By Sherise Tan

Women across the world are clamouring for change with regards to gender-based price discrimination. The ‘Pink Tax’ is a hidden upcharge that women end up paying for products and services, like razors, dry cleaning, insurance, and other common items.

While on many women’s radar for decades, the concept gained wide attention in 2014, particularly in the United States and France where a national movements called-to-light gender-based pricing. According to Forbes, research done in California found that women spend around $1,351 USD more per year on extra costs and fees. 

The Invisible Costs

In a study done by the New York City Department of Consumer Affairs in 2015, it found that products for women and girls cost 7% more than for men and boys. The study compared prices for over 800 products, and discovered that women paid 8% more for adult clothing; 13% more for personal care products; and 8% more for senior and home health products. 

In Singapore, a survey by the Sunday Times found that products sold in 5 out of 10 companies were more expensive for women than for men. For example, a woman’s razor cost $2 SGD compared to a men’s one at $1 SGD.

Feminine Uprising

This discrepancy was also perpetuated when it came to higher premiums for insurance, where CareShield Life Scheme’s annual premium came out to $206 for men versus $253 for women. This discovery caused uproar in Singapore and prompted an online petition for equal premiums for both sexes, which was signed by 10,000 individuals. 

In other countries, women are also protesting. In the state of California in the U.S., a bill against gender-based price discrimination, which was passed back in 1996, slapped a minimum fine of $1,000 USD on businesses that unfairly charged women more. 

Meanwhile, the ‘tampon tax’ is the new issue that is being hotly debated. In the U.S., tampons and women’s sanitary napkins are subject to a value-added tax, unlike other basic necessities that are tax-exempt. Proponents of the cause are arguing that a woman’s monthly menstruation cycle is not a choice, and thus feminine hygiene products are a necessity along with other groceries and personal medical items, and should not be taxed. 

In Ohio, a $11 million USD class action suit has even been filed to demand a refund against this tampon tax, and pending bills in Ohio and Nevada to remove the tampon tax have been filed. 

Some businesses have taken it upon themselves to correct this price discrepancy. In the U.K., for example, Tesco–one of the major supermarket chains–has slashed the price of women’s razors to make up for price differences. A leading pharmacy brand, Boots, has done the same. In the U.S., brands like Boxed have absorbed the tax on tampons, and ensures that women do not pay more for razors, body wash, and deodorants. American startup Billie also formulates products just for women and adjusts prices to account for the pink tax. 

Navigating the Pink Tax

Now that you know what the Pink Tax is, how you can take steps to avoid these extra costs?
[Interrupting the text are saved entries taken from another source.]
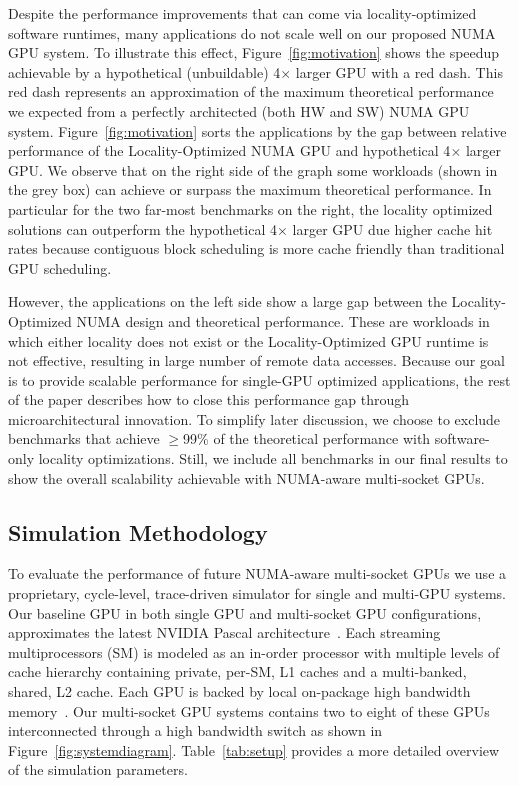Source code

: Despite the performance improvements that can come via locality-optimized 
software runtimes, many applications do not scale well on our proposed NUMA 
GPU system. To illustrate this effect, Figure~\ref{fig:motivation} shows the speedup 
achievable by a hypothetical (unbuildable) 4$\times$ larger GPU with 
a red dash. This red dash represents an approximation of the 
maximum theoretical performance we expected from a perfectly architected 
(both HW and SW) NUMA GPU system. Figure~\ref{fig:motivation} sorts the 
applications by the gap between relative performance of the Locality-Optimized 
NUMA GPU and hypothetical 4$\times$ larger GPU. We observe that on the right 
side of the graph some workloads (shown in the grey box) can achieve or surpass 
the maximum theoretical performance. In particular for the two far-most 
benchmarks on the right, the locality optimized solutions can outperform the 
hypothetical 4$\times$ larger GPU due higher cache hit rates because contiguous block 
scheduling is more cache friendly than traditional GPU scheduling.

However, the applications on the left side show a large gap between the 
Locality-Optimized NUMA design and theoretical performance. These are workloads 
in which either locality does not exist or the Locality-Optimized GPU runtime is 
not effective, resulting in large number of remote data accesses. Because our goal is to provide scalable performance for single-GPU 
optimized applications, the rest of the paper describes how to close this 
performance gap through microarchitectural innovation. To simplify later 
discussion, we choose to exclude benchmarks that achieve $\geq$99\% of the 
theoretical performance with software-only locality optimizations. Still, we include 
all benchmarks in our final results to show the overall scalability 
achievable with NUMA-aware multi-socket GPUs.
 
\subsection{Simulation Methodology}
\label{sec:methodology}

To evaluate the performance of future NUMA-aware multi-socket GPUs we use a 
proprietary, cycle-level, trace-driven simulator for single and multi-GPU 
systems. Our baseline GPU in both single GPU and multi-socket GPU 
configurations, approximates the latest NVIDIA Pascal 
architecture~\cite{pascal-tesla-wp}. Each streaming multiprocessors (SM) is 
modeled as an in-order processor with multiple levels of cache hierarchy 
containing private, per-SM, L1 caches and a multi-banked, shared, L2 cache. Each 
GPU is backed by local on-package high bandwidth memory~\cite{HBM}. Our 
multi-socket GPU systems contains two to eight of these GPUs interconnected 
through a high bandwidth switch as shown in Figure~\ref{fig:systemdiagram}. 
Table~\ref{tab:setup} provides a more detailed overview of the simulation 
parameters.


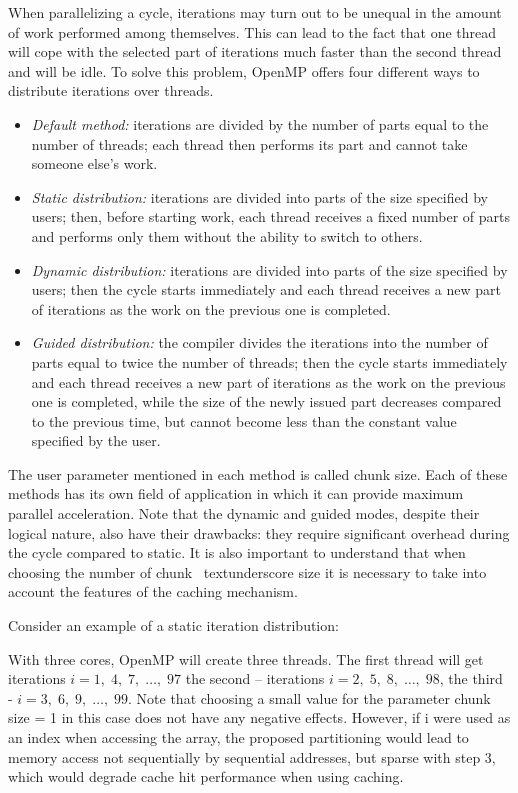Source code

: {	\par When parallelizing a cycle, iterations may turn out to be unequal in the amount of work performed among themselves. This can lead to the fact that one thread will cope with the selected part of iterations much faster than the second thread and will be idle. To solve this problem, OpenMP offers four different ways to distribute iterations over threads. 
	\begin{itemize}
		\item\textit{Default method:} iterations are divided by the number of parts equal to the number of threads; each thread then performs its part and cannot take someone else's work.
		\item\textit{Static distribution:} iterations are divided into parts of the size specified by users; then, before starting work, each thread receives a fixed number of parts and performs only them without the ability to switch to others.
		\item\textit{Dynamic distribution:} iterations are divided into parts of the size specified by users; then the cycle starts immediately and each thread receives a new part of iterations as the work on the previous one is completed.
		\item\textit{Guided distribution:} the compiler divides the iterations into the number of parts equal to twice the number of threads; then the cycle starts immediately and each thread receives a new part of iterations as the work on the previous one is completed, while the size of the newly issued part decreases compared to the previous time, but cannot become less than the constant value specified by the user.
	\end{itemize}
	\par The user parameter mentioned in each method is called chunk \textunderscore size. Each of these methods has its own field of application in which it can provide maximum parallel acceleration. Note that the dynamic and guided modes, despite their logical nature, also have their drawbacks: they require significant overhead during the cycle compared to static. It is also important to understand that when choosing the number of chunk \ textunderscore size it is necessary to take into account the features of the caching mechanism.
	\par Consider an example of a static iteration distribution:
	\begin{figure}[H]
		
	\end{figure}
	\par With three cores, OpenMP will create three threads. The first thread will get iterations $i=1,\;4,\;7,\;…,\;97$ the second – iterations $i=2,\;5,\;8,\;…,\;98$, the third -  $i=3,\;6,\;9,\;…,\;99$. Note that choosing a small value for the parameter chunk \textunderscore size = 1 in this case does not have any negative effects. However, if i were used as an index when accessing the array, the proposed partitioning would lead to memory access not sequentially by sequential addresses, but sparse with step 3, which would degrade cache hit performance when using caching.
}
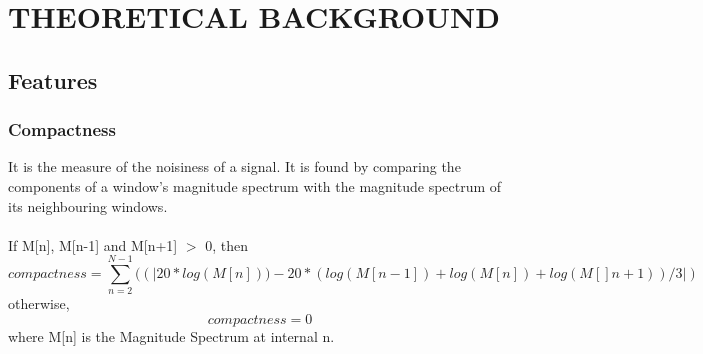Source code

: \newpage
\section{THEORETICAL BACKGROUND}

\subsection{Features}

\subsubsection{Compactness}
It is the measure of the noisiness of a signal. It is found by comparing the 
components of a window’s magnitude spectrum with the magnitude spectrum of its  
neighbouring windows.\\ 
\\
If M[n], M[n-1] and M[n+1] $>$ 0, then
\begin{equation}
        compactness = \sum_{n=2}^{N-1}{((|20*log(M[n]))-20*(log(M[n-1])+log(M[n])+log(M[]n+1))/3|)}
\end{equation}
otherwise,
\begin{equation}
        compactness = 0
\end{equation}
where M[n] is the Magnitude Spectrum at internal n.

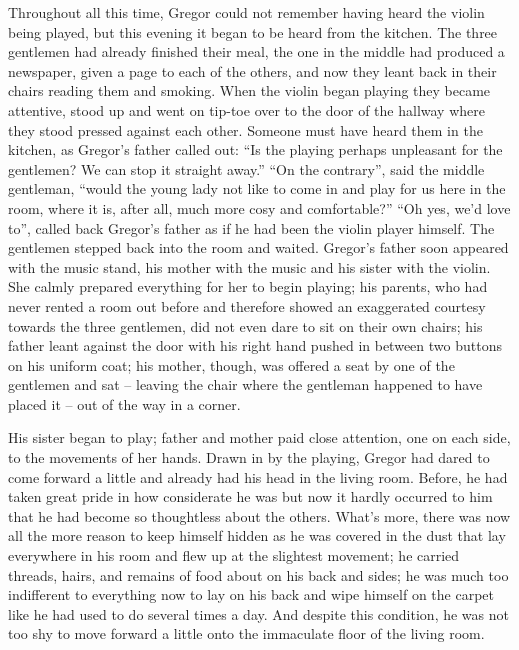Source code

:Throughout all this time, Gregor could not remember having heard the
violin being played, but this evening it began to be heard from the
kitchen. The three gentlemen had already finished their meal, the one
in the middle had produced a newspaper, given a page to each of the
others, and now they leant back in their chairs reading them and
smoking. When the violin began playing they became attentive, stood up
and went on tip-toe over to the door of the hallway where they stood
pressed against each other. Someone must have heard them in the
kitchen, as Gregor’s father called out: “Is the playing perhaps
unpleasant for the gentlemen? We can stop it straight away.” “On the
contrary”, said the middle gentleman, “would the young lady not like to
come in and play for us here in the room, where it is, after all, much
more cosy and comfortable?” “Oh yes, we’d love to”, called back
Gregor’s father as if he had been the violin player himself. The
gentlemen stepped back into the room and waited. Gregor’s father soon
appeared with the music stand, his mother with the music and his sister
with the violin. She calmly prepared everything for her to begin
playing; his parents, who had never rented a room out before and
therefore showed an exaggerated courtesy towards the three gentlemen,
did not even dare to sit on their own chairs; his father leant against
the door with his right hand pushed in between two buttons on his
uniform coat; his mother, though, was offered a seat by one of the
gentlemen and sat – leaving the chair where the gentleman happened to
have placed it – out of the way in a corner.

His sister began to play; father and mother paid close attention, one
on each side, to the movements of her hands. Drawn in by the playing,
Gregor had dared to come forward a little and already had his head in
the living room. Before, he had taken great pride in how considerate he
was but now it hardly occurred to him that he had become so thoughtless
about the others. What’s more, there was now all the more reason to
keep himself hidden as he was covered in the dust that lay everywhere
in his room and flew up at the slightest movement; he carried threads,
hairs, and remains of food about on his back and sides; he was much too
indifferent to everything now to lay on his back and wipe himself on
the carpet like he had used to do several times a day. And despite this
condition, he was not too shy to move forward a little onto the
immaculate floor of the living room.

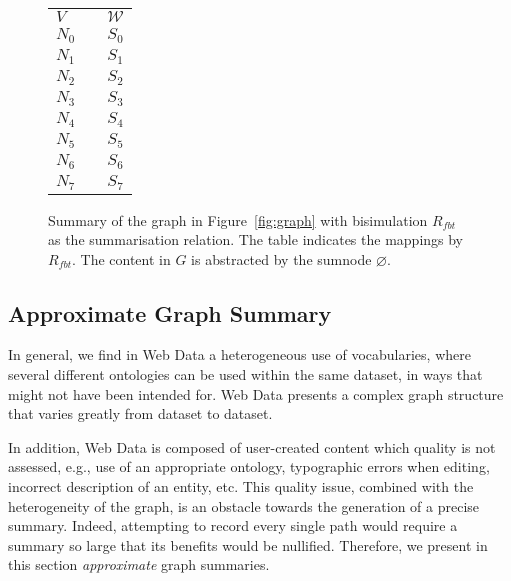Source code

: \begin{figure}
	\centering
	\begin{minipage}{.75\textwidth}
		\resizebox{\textwidth}{!}{
			
		}
	\end{minipage}
	\quad
	\begin{minipage}[h]{.2\textwidth}
		\centering
		\caption*{$R_{fbt}\left(V, \mathcal{W}\right)$}
		\begin{tabular}{lc@{\hs}l}
			\toprule
			$V$ & \phantom{a} & $\mathcal{W}$ \\
			\cmidrule{1-1} \cmidrule{3-3}
			$N_0$ & \phantom{a} & $S_0$ \\
			$N_1$ & \phantom{a} & $S_1$ \\
			$N_2$ & \phantom{a} & $S_2$ \\
			$N_3$ & \phantom{a} & $S_3$ \\
			$N_4$ & \phantom{a} & $S_4$ \\
			$N_5$ & \phantom{a} & $S_5$ \\
			$N_6$ & \phantom{a} & $S_6$ \\
			$N_7$ & \phantom{a} & $S_7$ \\
			\bottomrule
		\end{tabular}
	\end{minipage}
	\caption{Summary of the graph in Figure~\ref{fig:graph} with bisimulation $R_{fbt}$ as the summarisation relation. The table indicates the mappings by $R_{fbt}$. The content in $G$ is abstracted by the sumnode $\varnothing$.}
	\label{fig:fbb-summary}
\end{figure}

\subsection{Approximate Graph Summary}
\label{sec:approximate}

In general, we find in Web Data a heterogeneous use of vocabularies, where several different ontologies can be used within the same dataset, in ways that might not have been intended for. Web Data presents a complex graph structure that varies greatly from dataset to dataset.

In addition, Web Data is composed of user-created content which quality is not assessed, e.g., use of an appropriate ontology, typographic errors when editing, incorrect description of an entity, etc. This quality issue, combined with the heterogeneity of the graph, is an obstacle towards the generation of a precise summary. Indeed, attempting to record every single path would require a summary so large that its benefits would be nullified. Therefore, we present in this section \emph{approximate} graph summaries.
We encourage women to vote with their dollars, by buying men’s versions of certain products, shopping around and using price comparison sites to find the best prices. As a consumer, you can also call out companies who are promoting gender-based price discrepancies through social media and sign petitions to enact change. 

Can you spot the difference?

Proponents of the Pink Tax argue that it is purely based on economics, with many justifying that the pricing is based on supply and demand. For instance, women buy fewer razors than men; less volume means higher prices as manufacturing and shipping costs increase. Others explain that products for women cost more because they are more complex like clothing, for example, or haircuts, thus leading to price differentials. Even health insurance can cost more because women require more services like gynecologist visits, hence the ‘justified’ higher prices. 

Indeed, corporations may toss us “justifications”, hoping to appease us. But they are also sitting quietly waiting for women to turn a blind eye, so that they can continue to rake in the extra dollars – dollars which women have worked so hard to earn. This is the hidden cost that women are bearing, when our dollars should go towards feeding our children, bettering our education, buying what we want to buy at a reasonable and fair market value. 

This, however, is the era of the #metoo movement. Women have learned the strength we hold in our numbers, as well as where we spend our hard-earned cash. This is exactly the kind of thinking we need behind the Pink Tax. Let’s arm ourselves with knowledge and shout it from the rooftops, from the offices where we are working, from the households we are managing. 

Tell your sisters, and your mothers, your friends, and your coworkers. Better yet, tell your friend that works at the paper and the girl with a million followers. Let’s stand together and fight, because this, simply put, is not ok. We need discussion, we need action and we need not accept this. We should not allow for this to continue, because what was once okay, in 2019 is no longer. #STOPPINKTAX. Share it, pin it, post it. Let’s stop it.